A ce stade il est difficile d’imaginer que le pire soit derrière nous concernant l’Italie. En effet les conséquences en cascade des événements récents n’ont pas encore été totalement évaluées par les investisseurs.

  • Le ministre des finances, M. Tria, a beaucoup perdu en crédibilité avec ce budget qui ne correspond pas à sa volonté initiale. Son départ créerait un stress supplémentaire sur les marchés.
  • Les agences de notation pourraient suivre Moody’s qui a dégradé l’Italie vendredi dernier et, à leur tour, baisser la note de l’Italie. Ceci  obligerait certains investisseurs institutionnels à procéder à des liquidations de positions : de nombreux mandats de gestion interdisent de détenir des obligations mal notées.
  • Bruxelles a d’ores et déjà prévenu que le budget proposé par l’Italie ne correspondait pas aux règles européennes. Le combat s’annonce rude.
  • La coalition entre la ligue et le mouvement 5 étoiles pourrait être fragilisée si les concessions à faire pour satisfaire Bruxelles amenaient l’une ou l’autre des parties à renoncer à certains aspects de leur programme.
  • Les banques italiennes résisteront-elles à de nouvelles tensions sur le 10 ans ? Compte tenu du poids des obligations italiennes dans leur bilan (environ 10%), une tension vers 4% entrainerait les banques italiennes dans une spirale très dangereuse.

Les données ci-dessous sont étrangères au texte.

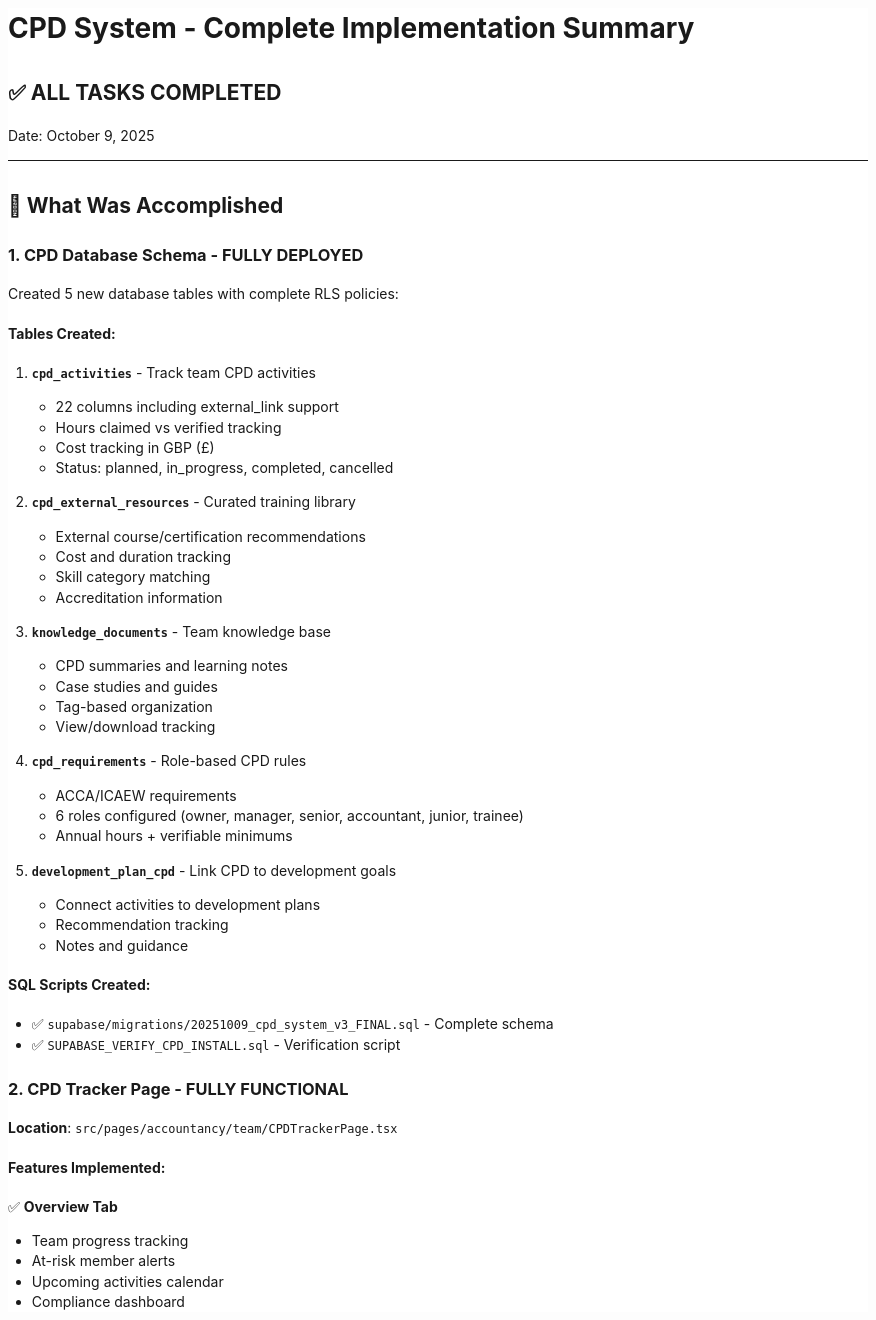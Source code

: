 # CPD System - Complete Implementation Summary

## ✅ ALL TASKS COMPLETED

Date: October 9, 2025

---

## 🎉 What Was Accomplished

### 1. **CPD Database Schema - FULLY DEPLOYED**

Created 5 new database tables with complete RLS policies:

#### Tables Created:
1. **`cpd_activities`** - Track team CPD activities
   - 22 columns including external_link support
   - Hours claimed vs verified tracking
   - Cost tracking in GBP (£)
   - Status: planned, in_progress, completed, cancelled

2. **`cpd_external_resources`** - Curated training library
   - External course/certification recommendations
   - Cost and duration tracking
   - Skill category matching
   - Accreditation information

3. **`knowledge_documents`** - Team knowledge base
   - CPD summaries and learning notes
   - Case studies and guides
   - Tag-based organization
   - View/download tracking

4. **`cpd_requirements`** - Role-based CPD rules
   - ACCA/ICAEW requirements
   - 6 roles configured (owner, manager, senior, accountant, junior, trainee)
   - Annual hours + verifiable minimums

5. **`development_plan_cpd`** - Link CPD to development goals
   - Connect activities to development plans
   - Recommendation tracking
   - Notes and guidance

#### SQL Scripts Created:
- ✅ `supabase/migrations/20251009_cpd_system_v3_FINAL.sql` - Complete schema
- ✅ `SUPABASE_VERIFY_CPD_INSTALL.sql` - Verification script

### 2. **CPD Tracker Page - FULLY FUNCTIONAL**

**Location**: `src/pages/accountancy/team/CPDTrackerPage.tsx`

#### Features Implemented:
✅ **Overview Tab**
- Team progress tracking
- At-risk member alerts
- Upcoming activities calendar
- Compliance dashboard
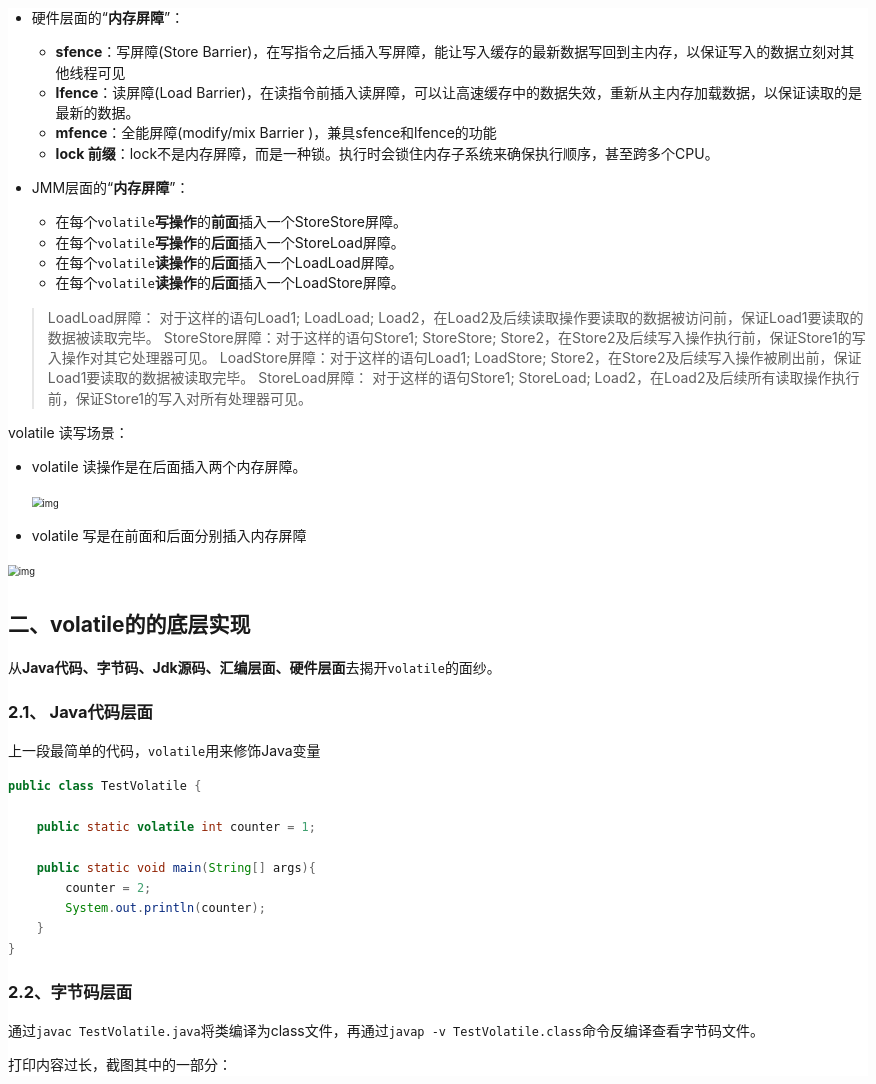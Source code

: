 - 硬件层面的“**内存屏障**”：
  - **sfence**：写屏障(Store Barrier)，在写指令之后插入写屏障，能让写入缓存的最新数据写回到主内存，以保证写入的数据立刻对其他线程可见
  - **lfence**：读屏障(Load Barrier)，在读指令前插入读屏障，可以让高速缓存中的数据失效，重新从主内存加载数据，以保证读取的是最新的数据。
  - **mfence**：全能屏障(modify/mix Barrier )，兼具sfence和lfence的功能
  - **lock 前缀**：lock不是内存屏障，而是一种锁。执行时会锁住内存子系统来确保执行顺序，甚至跨多个CPU。

- JMM层面的“**内存屏障**”：

    - 在每个`volatile`**写操作**的**前面**插入一个StoreStore屏障。
    - 在每个`volatile`**写操作**的**后面**插入一个StoreLoad屏障。
    - 在每个`volatile`**读操作**的**后面**插入一个LoadLoad屏障。
    - 在每个`volatile`**读操作**的**后面**插入一个LoadStore屏障。

> LoadLoad屏障： 对于这样的语句Load1; LoadLoad; Load2，在Load2及后续读取操作要读取的数据被访问前，保证Load1要读取的数据被读取完毕。
> StoreStore屏障：对于这样的语句Store1; StoreStore; Store2，在Store2及后续写入操作执行前，保证Store1的写入操作对其它处理器可见。
> LoadStore屏障：对于这样的语句Load1; LoadStore; Store2，在Store2及后续写入操作被刷出前，保证Load1要读取的数据被读取完毕。
> StoreLoad屏障： 对于这样的语句Store1; StoreLoad; Load2，在Load2及后续所有读取操作执行前，保证Store1的写入对所有处理器可见。

volatile 读写场景：

- volatile 读操作是在后面插入两个内存屏障。

  <img src="https://upload-images.jianshu.io/upload_images/4642883-47ceb85c0e0e6807.png?imageMogr2/auto-orient/strip|imageView2/2/w/801/format/webp" alt="img" style="zoom:67%;" />
  
- volatile 写是在前面和后面分别插入内存屏障

<img src="https://upload-images.jianshu.io/upload_images/4642883-fd14c98c329c3300.png?imageMogr2/auto-orient/strip|imageView2/2/w/747/format/webp" alt="img" style="zoom:67%;" />



## 二、volatile的的底层实现

从**Java代码、字节码、Jdk源码、汇编层面、硬件层面**去揭开`volatile`的面纱。

### 2.1、 Java代码层面

上一段最简单的代码，`volatile`用来修饰Java变量

```java
public class TestVolatile {

    public static volatile int counter = 1;

    public static void main(String[] args){
        counter = 2;
        System.out.println(counter);
    }
}
```

### 2.2、字节码层面

通过`javac TestVolatile.java`将类编译为class文件，再通过`javap -v TestVolatile.class`命令反编译查看字节码文件。

打印内容过长，截图其中的一部分：
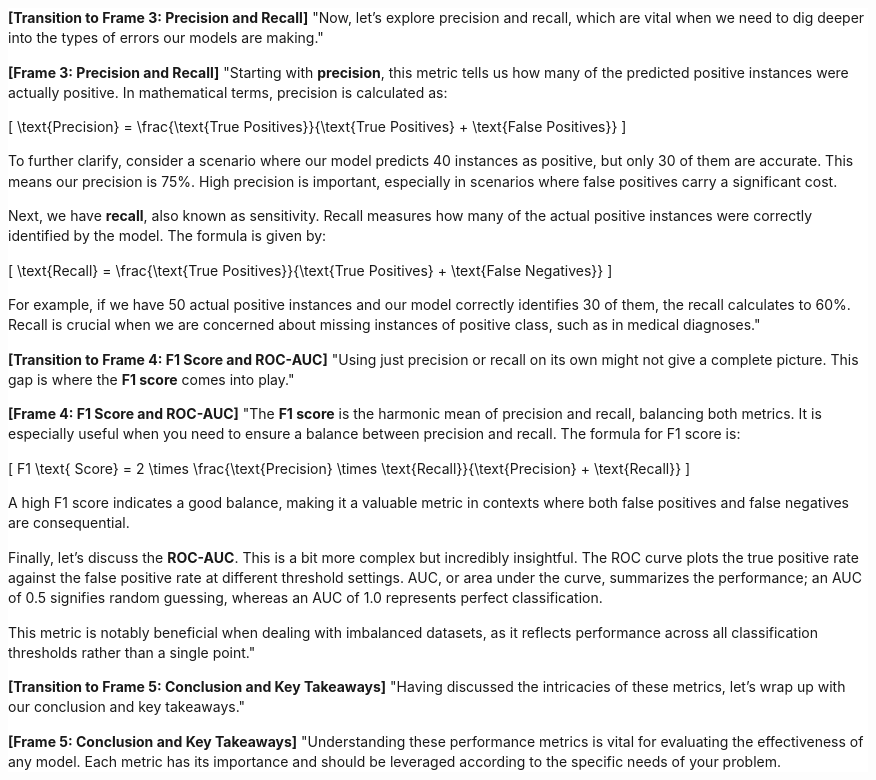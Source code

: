 **[Transition to Frame 3: Precision and Recall]**
"Now, let’s explore precision and recall, which are vital when we need to dig deeper into the types of errors our models are making."

**[Frame 3: Precision and Recall]**
"Starting with **precision**, this metric tells us how many of the predicted positive instances were actually positive. In mathematical terms, precision is calculated as: 

\[
\text{Precision} = \frac{\text{True Positives}}{\text{True Positives} + \text{False Positives}}
\]

To further clarify, consider a scenario where our model predicts 40 instances as positive, but only 30 of them are accurate. This means our precision is 75%. High precision is important, especially in scenarios where false positives carry a significant cost.

Next, we have **recall**, also known as sensitivity. Recall measures how many of the actual positive instances were correctly identified by the model. The formula is given by:

\[
\text{Recall} = \frac{\text{True Positives}}{\text{True Positives} + \text{False Negatives}}
\]

For example, if we have 50 actual positive instances and our model correctly identifies 30 of them, the recall calculates to 60%. Recall is crucial when we are concerned about missing instances of positive class, such as in medical diagnoses."

**[Transition to Frame 4: F1 Score and ROC-AUC]**
"Using just precision or recall on its own might not give a complete picture. This gap is where the **F1 score** comes into play."

**[Frame 4: F1 Score and ROC-AUC]**
"The **F1 score** is the harmonic mean of precision and recall, balancing both metrics. It is especially useful when you need to ensure a balance between precision and recall. The formula for F1 score is:

\[
F1 \text{ Score} = 2 \times \frac{\text{Precision} \times \text{Recall}}{\text{Precision} + \text{Recall}}
\]

A high F1 score indicates a good balance, making it a valuable metric in contexts where both false positives and false negatives are consequential.

Finally, let’s discuss the **ROC-AUC**. This is a bit more complex but incredibly insightful. The ROC curve plots the true positive rate against the false positive rate at different threshold settings. AUC, or area under the curve, summarizes the performance; an AUC of 0.5 signifies random guessing, whereas an AUC of 1.0 represents perfect classification.

This metric is notably beneficial when dealing with imbalanced datasets, as it reflects performance across all classification thresholds rather than a single point."

**[Transition to Frame 5: Conclusion and Key Takeaways]**
"Having discussed the intricacies of these metrics, let’s wrap up with our conclusion and key takeaways."

**[Frame 5: Conclusion and Key Takeaways]**
"Understanding these performance metrics is vital for evaluating the effectiveness of any model. Each metric has its importance and should be leveraged according to the specific needs of your problem.
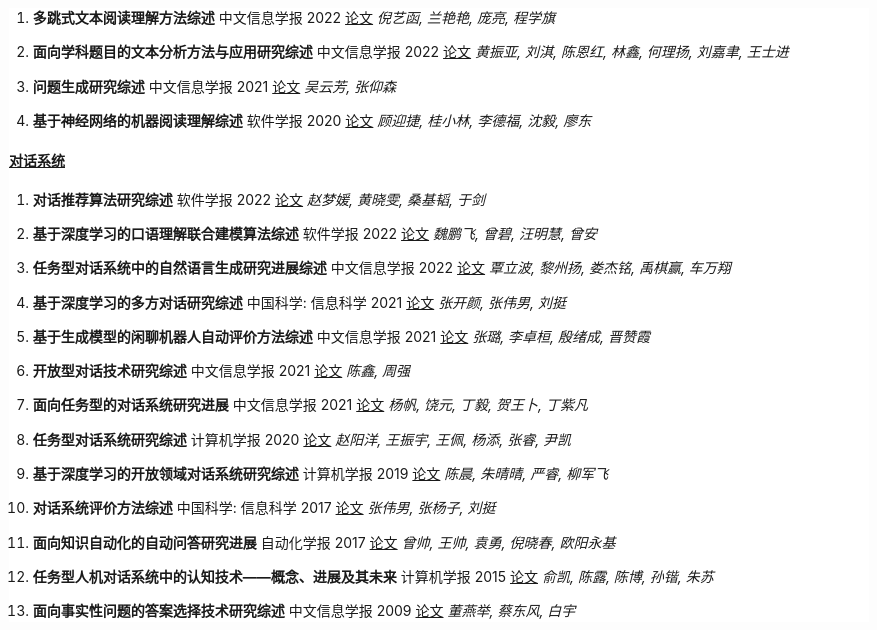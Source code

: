 1. **多跳式文本阅读理解方法综述** 中文信息学报 2022 [论文](http://jcip.cipsc.org.cn/CN/Y2022/V36/I11/1)
    *倪艺函, 兰艳艳, 庞亮, 程学旗*

2. **面向学科题目的文本分析方法与应用研究综述** 中文信息学报 2022 [论文](http://jcip.cipsc.org.cn/CN/Y2022/V36/I10/1)
    *黄振亚, 刘淇, 陈恩红, 林鑫, 何理扬, 刘嘉聿, 王士进*

3. **问题生成研究综述** 中文信息学报 2021 [论文](http://jcip.cipsc.org.cn/CN/Y2021/V35/I7/1)
    *吴云芳, 张仰森*

4. **基于神经网络的机器阅读理解综述** 软件学报 2020 [论文](http://www.jos.org.cn/jos/ch/reader/create_pdf.aspx?file_no=6048&year_id=2020&quarter_id=7&falg=1)
    *顾迎捷, 桂小林, 李德福, 沈毅, 廖东*

#### [对话系统](#content)

1. **对话推荐算法研究综述** 软件学报 2022 [论文](http://jos.org.cn/jos/article/abstract/6521?st=search)
    *赵梦媛, 黄晓雯, 桑基韬, 于剑*

2. **基于深度学习的口语理解联合建模算法综述** 软件学报 2022 [论文](http://jos.org.cn/jos/article/abstract/6385?st=search)
    *魏鹏飞, 曾碧, 汪明慧, 曾安*

3. **任务型对话系统中的自然语言生成研究进展综述** 中文信息学报 2022 [论文](http://jcip.cipsc.org.cn/CN/Y2022/V36/I1/1)
    *覃立波, 黎州扬, 娄杰铭, 禹棋赢, 车万翔*

4. **基于深度学习的多方对话研究综述** 中国科学: 信息科学 2021 [论文](https://doi.org/10.1360/SSI-2020-0176)
    *张开颜, 张伟男, 刘挺*

5. **基于生成模型的闲聊机器人自动评价方法综述** 中文信息学报 2021 [论文](http://jcip.cipsc.org.cn/CN/article/downloadArticleFile.do?attachType=PDF&id=3097)
    *张璐, 李卓桓, 殷绪成, 晋赞霞*

6. **开放型对话技术研究综述** 中文信息学报 2021 [论文](http://jcip.cipsc.org.cn/CN/Y2021/V35/I11/1)
    *陈鑫, 周强*

7. **面向任务型的对话系统研究进展** 中文信息学报 2021 [论文](http://jcip.cipsc.org.cn/CN/Y2021/V35/I10/1)
    *杨帆, 饶元, 丁毅, 贺王卜, 丁紫凡*

8. **任务型对话系统研究综述** 计算机学报 2020 [论文](http://cjc.ict.ac.cn/online/onlinepaper/zyy-2020925185056.pdf)
    *赵阳洋, 王振宇, 王佩, 杨添, 张睿, 尹凯*

9. **基于深度学习的开放领域对话系统研究综述** 计算机学报 2019 [论文](http://cjc.ict.ac.cn/online/onlinepaper/42-7-1-201974192124.pdf)
    *陈晨, 朱晴晴, 严睿, 柳军飞*

10. **对话系统评价方法综述** 中国科学: 信息科学 2017 [论文](https://doi.org/10.1360/N112017-00125)
    *张伟男, 张杨子, 刘挺*

11. **面向知识自动化的自动问答研究进展** 自动化学报 2017 [论文](http://www.aas.net.cn/cn/article/doi/10.16383/j.aas.2017.c160667)
    *曾帅, 王帅, 袁勇, 倪晓春, 欧阳永基*

12. **任务型人机对话系统中的认知技术——概念、进展及其未来** 计算机学报 2015 [论文](http://cjc.ict.ac.cn/online/onlinepaper/yk-2015112465445.pdf)
    *俞凯, 陈露, 陈博, 孙锴, 朱苏*

13. **面向事实性问题的答案选择技术研究综述** 中文信息学报 2009 [论文](http://jcip.cipsc.org.cn/CN/article/downloadArticleFile.do?attachType=PDF&id=1823)
    *董燕举, 蔡东风, 白宇*
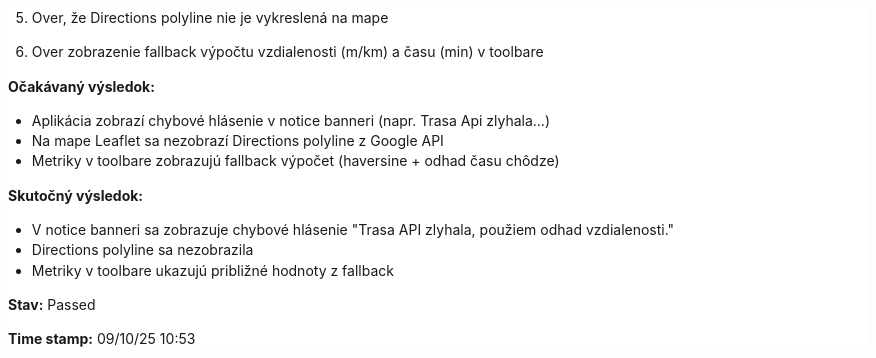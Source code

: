 5. Over, že Directions polyline nie je vykreslená na mape 

6. Over zobrazenie fallback výpočtu vzdialenosti (m/km) a času (min) v toolbare 

**Očakávaný výsledok:**
-  Aplikácia zobrazí chybové hlásenie v notice banneri (napr. Trasa Api zlyhala…)
-  Na mape Leaflet sa nezobrazí Directions polyline z Google API
-  Metriky v toolbare zobrazujú fallback výpočet (haversine + odhad času chôdze)

**Skutočný výsledok:**
- V notice banneri sa zobrazuje chybové hlásenie "Trasa API zlyhala, použiem odhad vzdialenosti."
- Directions polyline sa nezobrazila
- Metriky v toolbare ukazujú približné hodnoty z fallback

**Stav:**
Passed

**Time stamp:**
09/10/25 10:53
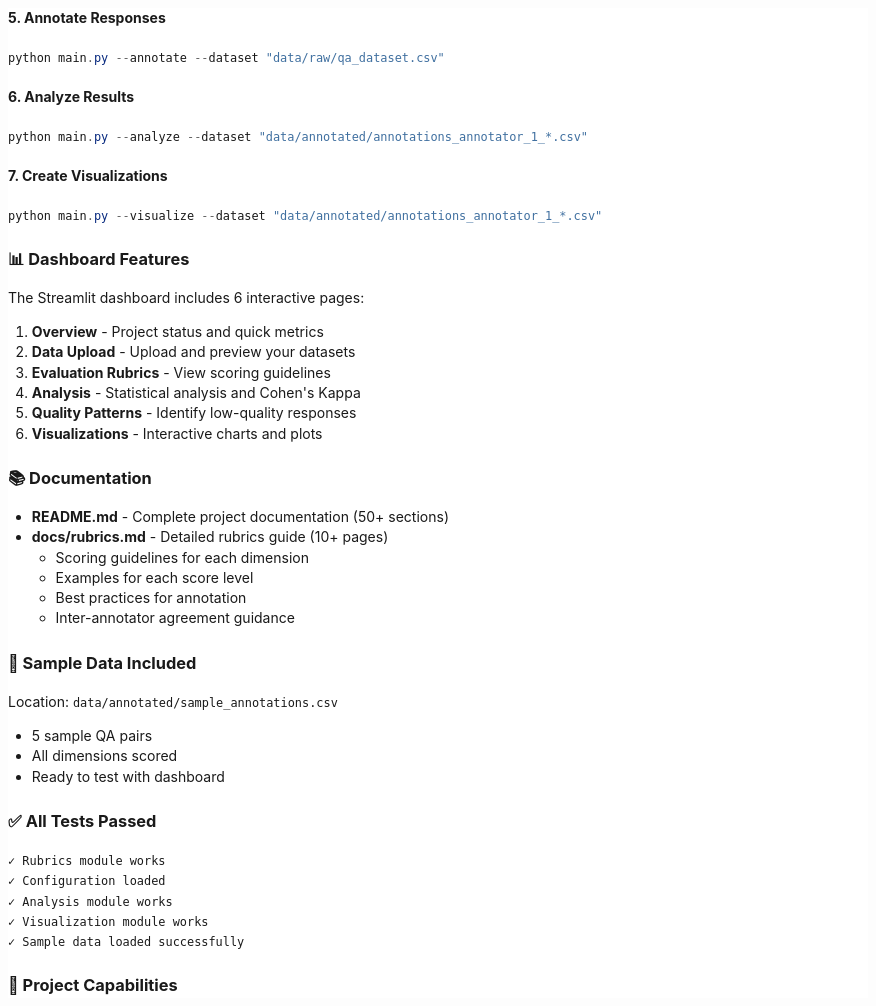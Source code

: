 #### 5. Annotate Responses
```powershell
python main.py --annotate --dataset "data/raw/qa_dataset.csv"
```

#### 6. Analyze Results
```powershell
python main.py --analyze --dataset "data/annotated/annotations_annotator_1_*.csv"
```

#### 7. Create Visualizations
```powershell
python main.py --visualize --dataset "data/annotated/annotations_annotator_1_*.csv"
```

### 📊 Dashboard Features

The Streamlit dashboard includes 6 interactive pages:

1. **Overview** - Project status and quick metrics
2. **Data Upload** - Upload and preview your datasets
3. **Evaluation Rubrics** - View scoring guidelines
4. **Analysis** - Statistical analysis and Cohen's Kappa
5. **Quality Patterns** - Identify low-quality responses
6. **Visualizations** - Interactive charts and plots

### 📚 Documentation

- **README.md** - Complete project documentation (50+ sections)
- **docs/rubrics.md** - Detailed rubrics guide (10+ pages)
  - Scoring guidelines for each dimension
  - Examples for each score level
  - Best practices for annotation
  - Inter-annotator agreement guidance

### 🔬 Sample Data Included

Location: `data/annotated/sample_annotations.csv`
- 5 sample QA pairs
- All dimensions scored
- Ready to test with dashboard

### ✅ All Tests Passed

```
✓ Rubrics module works
✓ Configuration loaded
✓ Analysis module works
✓ Visualization module works
✓ Sample data loaded successfully
```

### 📝 Project Capabilities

Les efforts budgétaires entrepris par les précédents gouvernements sont largement remis en cause par la volonté affichée par la nouvelle coalition d’aller au conflit avec Bruxelles et laisser filer le déficit. Deux effets peuvent se cumuler : le déficit budgétaire pourrait se creuser et la hausse des taux en cours va immanquablement augmenter les coûts de financement de l’état italien et, à terme,  dégrader encore le déficit budgétaire.

Le cocktail : augmentation du déficit, hausse des taux, tensions politiques avec l’Europe et potentiellement au sein même de la coalition, doutes sur la solvabilité des banques italiennes n’est clairement pas une bonne nouvelle à court-terme pour les marchés. Pour le moment la BCE ne communique pas sur les décisions qu’elle pourrait prendre au sujet de la situation italienne.

La prudence doit donc être de mise à court-terme sur les marchés en attendant que la situation se décante.